ASSIGNED TASK: Search each line below for the word "SaveButton" and list those that contain it.

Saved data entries
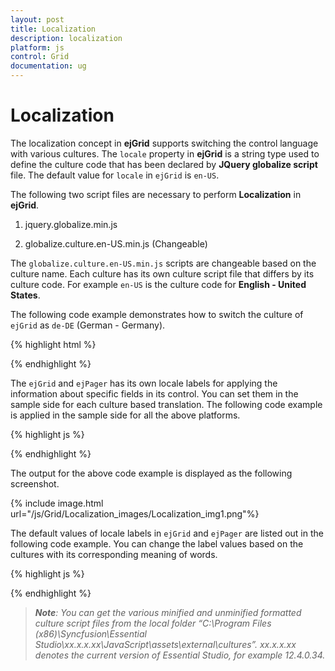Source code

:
 ```yaml
---
layout: post
title: Localization
description: localization
platform: js
control: Grid
documentation: ug
---
```


# Localization

The localization concept in **ejGrid** supports switching the control language with various cultures. The `locale` property in **ejGrid** is a string type used to define the culture code that has been declared by **JQuery globalize script** file. The default value for `locale` in `ejGrid` is `en-US`.

The following two script files are necessary to perform **Localization** in **ejGrid**.

1. jquery.globalize.min.js

2. globalize.culture.en-US.min.js (Changeable)

The `globalize.culture.en-US.min.js` scripts are changeable based on the culture name. Each culture has its own culture script file that differs by its culture code. For example `en-US` is the culture code for **English - United States**.

The following code example demonstrates how to switch the culture of `ejGrid` as `de-DE` (German - Germany).

{% highlight html %}

<script src="../scripts/jquery.globalize.min.js"></script>
<script src="../scripts/globalize.culture.de-DE.min.js"></script>
<div id="Grid"></div>
<script type="text/javascript">
  $(function () {
     $("#Grid").ejGrid({
       // the datasource "window.gridData" is referred from jsondata.min.js
       dataSource: window.gridData,
       allowPaging: true,
       pageSettings: { pageCount: 5 },
       allowGrouping: true,
       groupSettings:{enableDropAreaAnimation: false},
       locale: "de-DE",
       columns: [
                     { field: "OrderID", headerText: "Order ID", isPrimaryKey: true, textAlign: ej.TextAlign.Right, width: 75 },
                     { field: "CustomerID", headerText: "Customer ID", width: 90 },
                     { field: "EmployeeID", headerText: "Employee ID", textAlign: ej.TextAlign.Right, width: 80 },
                     { field: "Freight", headerText: "Freight", textAlign: ej.TextAlign.Right, width: 75, format: "{0:C}" },
                     { field: "ShipCity", headerText: "Ship City", width: 110 }
       ]
   });
  });
</script>


{% endhighlight %}



The `ejGrid` and `ejPager` has its own locale labels for applying the information about specific fields in its control. You can set them in the sample side for each culture based translation. The following code example is applied in the sample side for all the above platforms.

{% highlight js %}

  <script type="text/javascript">
        // Locale labels for ejGrid
        ej.Grid.locale["de-DE"] = {
            EmptyRecord: "Keine Aufzeichnungen angezeigt",
            GroupDropArea: "Ziehen Sie eine Spaltenüberschrift hier",
            DeleteOperationAlert: "Keine Einträge für Löschvorgang ausgewählt",
            EditOperationAlert: "Keine Einträge für Bearbeiten Betrieb ausgewählt",
            SaveButton: "Speichern",
            CancelButton: "stornieren",
            EditFormTitle: "Korrektur von",
            GroupCaptionFormat: "{{:field}}: {{:key}} - {{:count}} {{if count == 1}} Beiträge {{else}} Beiträges {{/if}}",
        };
        // Locale labels for ejGrid pager
        ej.Pager.locale["de-DE"] = {
            pagerInfo: "{0} von {1} Seiten ({2} Beiträge)",
            firstPageTooltip: "Zur ersten Seite",
            lastPageTooltip: "Zur letzten Seite",
            nextPageTooltip: "Zur nächsten Seite",
            previousPageTooltip: "Zurück zur letzten Seite",
            nextPagerTooltip: "Zum nächsten Pager",
            previousPagerTooltip: "Zum vorherigen Pager"
        };
    </script>



{% endhighlight %}



The output for the above code example is displayed as the following screenshot.

{% include image.html url="/js/Grid/Localization_images/Localization_img1.png"%}

The default values of locale labels in `ejGrid` and `ejPager` are listed out in the following code example. You can change the label values based on the cultures with its corresponding meaning of words.

{% highlight js %}
<script type="text/javascript">
        ej.Grid.locale["en-US"] = {
            EmptyRecord: "No records to display",
            //Editing option localization strings
            DeleteOperationAlert: "No records selected for delete operation",
            EditOperationAlert: "No records selected for edit operation",
            SaveButton: "Save",
            OkButton: "OK",
            CancelButton: "Cancel",
            EditFormTitle: "Details of ",
            AddFormTitle: "Add New Record",
            //Key Combination alert message
            Notactionkeyalert: "This Key-Combination is not avaiable",
            Keyconfigalerttext: "This Key-Combination has already been assigned to ",
            //Group drop area and caption format
            GroupDropArea: "Drag a column header here to group its column",
            GroupCaptionFormat: "{{:field}}: {{:key}} - {{:count}} {{if count == 1 }} item {{else}} items {{/if}}",
            //Bulk Editing Alert Messages
            BatchSaveConifrm: "Are you sure you want to save changes?",
            BatchSaveLostChanges: "Unsaved changes will be lost. Are you sure you want to continue?",
            //Pager bar message string
            PagerInfo: "{0} of {1} pages ({2} items)",
            //Frozen Alert Messages
            FrozenColumnsViewAlert: "Frozen columns should be in grid view area",
            FrozenColumnsScrollAlert: "Enable allowScrolling while using frozen Columns",
            FrozenNotSupportedException: "Frozen Columns and Rows are not supported for Grouping, Row Template, Detail Template and Batch Editing",
            //Toolbar tooltip
            Add: "Add",
            Edit: "Edit",
            Delete: "Delete",
            Update: "Update",
            Cancel: "Cancel",
            //Filter menu strings
            StringMenuOptions: [{
                text: "StartsWith",
                value: "StartsWith"
            }, {
                text: "EndsWith",
                value: "EndsWith"
            }, {
                text: "Contains",
                value: "Contains"
            }, {
                text: "Equal",
                value: "Equal"
            }, {
                text: "NotEqual",
                value: "NotEqual"
            }],
            NumberMenuOptions: [{
                text: "LessThan",
                value: "LessThan"
            }, {
                text: "GreaterThan",
                value: "GreaterThan"
            }, {
                text: "LessThanOrEqual",
                value: "LessThanOrEqual"
            }, {
                text: "GreaterThanOrEqual",
                value: "GreaterThanOrEqual"
            }, {
                text: "Equal",
                value: "Equal"
            }, {
                text: "NotEqual",
                value: "NotEqual"
            }],
            PredicateAnd: "AND",
            PredicateOr: "OR",
            Filter: "Filter",
            MatchCase: "Match Case",
            Clear: "Clear",

            PrintGrid: "Print",
            ExcelExport: "Excel Export",
            WordExport: "Word Export",
            PdfExport: "PDF Export",

            ResponsiveFilter: "Filter",
            ResponsiveSorting: "Sort"
        };
        ej.Pager.locale["en-US"] = {

            pagerInfo: "{0} of {1} pages ({2} items)",

            firstPageTooltip: "Go to first page",

            lastPageTooltip: "Go to last page",

            nextPageTooltip: "Go to next page",

            previousPageTooltip: "Go to previous page",

            nextPagerTooltip: "Go to next Pager",

            previousPagerTooltip: "Go to previous Pager"
        };
   </script>
{% endhighlight %}



> _**Note**: You can get the various minified and unminified formatted culture script files from the local folder “C:\Program Files (x86)\Syncfusion\Essential Studio\xx.x.x.xx\JavaScript\assets\external\cultures”. xx.x.x.xx denotes the current version of Essential Studio, for example 12.4.0.34._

ANSWER TO THIS TASK:
            SaveButton: "Speichern",
            SaveButton: "Save",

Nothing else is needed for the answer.